La deuxième séance des travaux du mardi a été présidée par Abdallah El Ghazi (Groupe UC), deuxième vice-président de la commission de l’intérieur des collectivités territoriales, de l’habitat et de la politique de la ville à la Chambre des représentants. Trois interventions l’ont marquée.
Lors de la première, Xavier Cadoret a traité de la régionalisation et des mécanismes et perspectives de la coordination et durant la seconde, Mohand Laenser, secrétaire général du Mouvement populaire, président de la région de Fès-Meknès et président de l’Association des présidents des régions au Maroc a développé la problématique de la décentralisation et de l’accès aux services publics au sein des collectivités territoriales pauvres.  

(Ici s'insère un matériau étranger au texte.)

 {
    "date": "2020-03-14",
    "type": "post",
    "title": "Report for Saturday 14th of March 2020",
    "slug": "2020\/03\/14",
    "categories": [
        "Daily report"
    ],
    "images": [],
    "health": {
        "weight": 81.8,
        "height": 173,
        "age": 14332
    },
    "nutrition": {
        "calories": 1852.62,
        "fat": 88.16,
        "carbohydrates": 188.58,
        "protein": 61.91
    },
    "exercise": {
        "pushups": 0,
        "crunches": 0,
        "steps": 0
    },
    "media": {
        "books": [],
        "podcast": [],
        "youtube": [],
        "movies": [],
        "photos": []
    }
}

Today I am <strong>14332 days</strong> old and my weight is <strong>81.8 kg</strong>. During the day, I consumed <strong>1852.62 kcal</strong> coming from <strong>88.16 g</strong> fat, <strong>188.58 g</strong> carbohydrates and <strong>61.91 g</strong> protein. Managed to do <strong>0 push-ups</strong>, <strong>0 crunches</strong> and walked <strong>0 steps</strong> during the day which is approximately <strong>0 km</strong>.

Un représentant du ministère de l’Intérieur est intervenu en fin de séance pour parler de la question de l’adéquation entre les attributions déléguées aux institutions provinciales et régionales et les ressources financières.
Il convient de rappeler que les travaux de cette conférence se poursuivront aujourd’hui avec les interventions de Aicha Lablak, présidente du groupement parlementaire du PPS, de Fatna Kihel, secrétaire d'Etat à l'Habitat ou d’un représentant de son département, du représentant du Congrès des pouvoirs locaux et régionaux au Conseil de l’Europe et du directeur de l’Institut national d’aménagement et d’urbanisme.